Example of incorrect usage: You might spot in someone’s source <p> </p>, this is lazy code for a new line, someone might have designed the page using an old version of Dreamweaver, or someone using a CMS text editor. Best practice would be to replace it with a <br /> (new line tag), or in most cases where it is used to make space at the bottom of a document, is to sort out the spacing in the footer or the height of the side column using css.

<em>& <strong> (Emphasis)

<em>I’m emphasizing this!</em>
<strong>Important: Please note.</strong>

Usage: Both are used for emphasizing/stressing a portion of text.
Example of incorrect usage: Sometimes designers use the <b> and <i> tags to make portions of their text stand out. Although, technically, there is nothing wrong with this, the tags are for display purposes and do not really belong there. By using <em> or <strong> instead you’re emphasizing the text. If styling with <b>s’ and <i>’s then it should be handled through css (font-style: italic; or font-weight:bold;) on the containing tag or through an inline element such as <span>.

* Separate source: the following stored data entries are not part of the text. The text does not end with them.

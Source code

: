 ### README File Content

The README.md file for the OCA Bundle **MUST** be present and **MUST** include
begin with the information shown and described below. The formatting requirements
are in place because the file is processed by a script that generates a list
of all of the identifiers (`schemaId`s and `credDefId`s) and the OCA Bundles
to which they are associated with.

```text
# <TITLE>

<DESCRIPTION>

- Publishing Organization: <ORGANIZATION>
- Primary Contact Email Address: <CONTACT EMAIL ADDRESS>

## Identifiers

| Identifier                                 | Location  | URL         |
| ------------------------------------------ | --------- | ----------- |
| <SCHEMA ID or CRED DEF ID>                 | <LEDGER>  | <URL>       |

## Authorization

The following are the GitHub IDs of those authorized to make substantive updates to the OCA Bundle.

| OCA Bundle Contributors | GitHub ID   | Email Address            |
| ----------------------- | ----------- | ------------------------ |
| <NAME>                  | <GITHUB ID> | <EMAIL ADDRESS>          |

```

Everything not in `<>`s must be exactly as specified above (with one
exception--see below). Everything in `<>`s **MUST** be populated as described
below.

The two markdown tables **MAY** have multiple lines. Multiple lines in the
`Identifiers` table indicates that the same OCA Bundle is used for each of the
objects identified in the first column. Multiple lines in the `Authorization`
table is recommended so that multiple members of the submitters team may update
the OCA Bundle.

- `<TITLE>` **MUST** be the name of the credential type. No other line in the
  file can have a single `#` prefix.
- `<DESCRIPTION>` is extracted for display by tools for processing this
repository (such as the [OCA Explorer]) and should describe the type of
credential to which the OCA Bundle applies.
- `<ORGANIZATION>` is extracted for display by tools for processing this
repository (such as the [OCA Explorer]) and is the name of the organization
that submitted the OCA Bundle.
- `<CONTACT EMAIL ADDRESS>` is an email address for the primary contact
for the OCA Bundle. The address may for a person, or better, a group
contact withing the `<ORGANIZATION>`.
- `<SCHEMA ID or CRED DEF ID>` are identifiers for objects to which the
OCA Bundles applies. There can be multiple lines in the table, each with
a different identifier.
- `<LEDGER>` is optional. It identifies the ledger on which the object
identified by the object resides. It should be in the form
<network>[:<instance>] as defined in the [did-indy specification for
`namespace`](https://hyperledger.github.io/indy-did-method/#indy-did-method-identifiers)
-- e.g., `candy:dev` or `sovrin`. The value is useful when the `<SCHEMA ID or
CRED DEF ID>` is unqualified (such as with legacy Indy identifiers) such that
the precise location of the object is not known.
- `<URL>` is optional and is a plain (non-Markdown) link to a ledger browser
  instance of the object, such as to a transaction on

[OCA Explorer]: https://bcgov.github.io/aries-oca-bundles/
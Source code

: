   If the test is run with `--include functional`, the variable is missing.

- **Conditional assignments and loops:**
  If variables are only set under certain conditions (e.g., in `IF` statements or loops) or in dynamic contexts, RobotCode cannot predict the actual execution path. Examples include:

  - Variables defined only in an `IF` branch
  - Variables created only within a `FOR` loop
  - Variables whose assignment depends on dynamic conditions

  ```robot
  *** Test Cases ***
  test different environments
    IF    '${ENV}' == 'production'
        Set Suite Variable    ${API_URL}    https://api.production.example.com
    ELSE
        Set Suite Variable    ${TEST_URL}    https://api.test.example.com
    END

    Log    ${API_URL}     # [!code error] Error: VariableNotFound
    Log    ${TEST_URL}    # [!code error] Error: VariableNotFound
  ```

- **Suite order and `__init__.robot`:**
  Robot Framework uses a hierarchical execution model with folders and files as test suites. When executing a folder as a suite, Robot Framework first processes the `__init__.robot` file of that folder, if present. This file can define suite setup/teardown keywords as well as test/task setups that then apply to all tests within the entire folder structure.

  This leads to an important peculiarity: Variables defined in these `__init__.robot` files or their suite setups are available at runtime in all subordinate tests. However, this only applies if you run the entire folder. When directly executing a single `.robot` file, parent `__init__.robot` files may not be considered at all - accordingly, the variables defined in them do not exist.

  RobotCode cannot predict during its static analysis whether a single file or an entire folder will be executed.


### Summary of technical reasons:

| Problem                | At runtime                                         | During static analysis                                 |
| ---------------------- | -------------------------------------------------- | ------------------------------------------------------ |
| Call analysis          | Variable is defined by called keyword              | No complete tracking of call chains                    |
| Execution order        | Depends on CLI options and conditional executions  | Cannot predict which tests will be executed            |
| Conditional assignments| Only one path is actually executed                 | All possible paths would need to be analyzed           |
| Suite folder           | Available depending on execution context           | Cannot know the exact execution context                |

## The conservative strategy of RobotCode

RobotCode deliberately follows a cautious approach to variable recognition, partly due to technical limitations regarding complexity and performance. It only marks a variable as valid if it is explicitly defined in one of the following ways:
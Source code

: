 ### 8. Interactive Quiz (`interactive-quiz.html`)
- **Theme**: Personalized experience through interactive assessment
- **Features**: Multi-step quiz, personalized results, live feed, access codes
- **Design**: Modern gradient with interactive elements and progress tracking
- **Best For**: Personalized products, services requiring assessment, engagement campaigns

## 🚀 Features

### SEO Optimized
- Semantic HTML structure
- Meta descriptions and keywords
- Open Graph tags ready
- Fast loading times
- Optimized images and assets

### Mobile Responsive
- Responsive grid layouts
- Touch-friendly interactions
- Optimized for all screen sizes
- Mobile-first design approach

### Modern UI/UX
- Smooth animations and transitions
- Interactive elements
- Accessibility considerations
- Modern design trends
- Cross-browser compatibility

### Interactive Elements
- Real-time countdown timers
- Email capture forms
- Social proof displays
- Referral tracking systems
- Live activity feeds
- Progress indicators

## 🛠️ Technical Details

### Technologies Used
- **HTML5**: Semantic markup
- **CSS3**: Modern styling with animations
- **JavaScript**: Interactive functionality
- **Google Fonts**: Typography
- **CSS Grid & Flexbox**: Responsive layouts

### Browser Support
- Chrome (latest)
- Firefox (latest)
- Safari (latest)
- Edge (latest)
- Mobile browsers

<ul><ol><li> & <dl><dt><dd> (List elements & Defintion Lists)

<ul><li>1st list item</li><li>2nd list item</li></ul>
<dl><dt>Car</dt><dd>A vehicle with four wheels.</dd><dt>Motorbike</dt><dd>A vehicle with 2 wheels.</dd></dl>

Usage: These are used for structural-relational purposes. List items are the equivalent of bullet points. And definition lists are for terms along with their definitions.
Example of incorrect usage: For list items some designers choose to encapsulate their list of items in a <p> tag and every item separated by a <br> tag; commonly used in main menus as well. Using the list element instead helps define the list of items as being related.

<table><tr><th><td> (Tables)

<tr><th>Column1 Heading</th><th> Column2 Heading</th></tr>
<tr><td>Column1 Data</td><td>Column2 Data</td></tr>

Usage: For tablulated data. For showing rows and columns of data (much like what is displayed on a spreadsheet).
Example of incorrect usage: A common misconception is to not to use tables at all – which is incorrect. Tables should not be used for styling your whole site or portions of your site. Coding sites using only tables was particularly rife in the early days of the Web as it was deemed the safest way of content being displayed the same in all the older browsers. Browsers are more inline with each other in displaying content now, so coding your site wholly using tables is almost frowned upon.

As you can see again from the examples of incorrect usage above, in most cases bad coding is where they are trying to have the tag for display purposes. Always, where possible, separate content from layout.

The pros far outweigh the cons. Again, using semantic code results in cleaner code, it is easier to update and maintain your website, and importantly, when used to good effect it can lead to better rankings.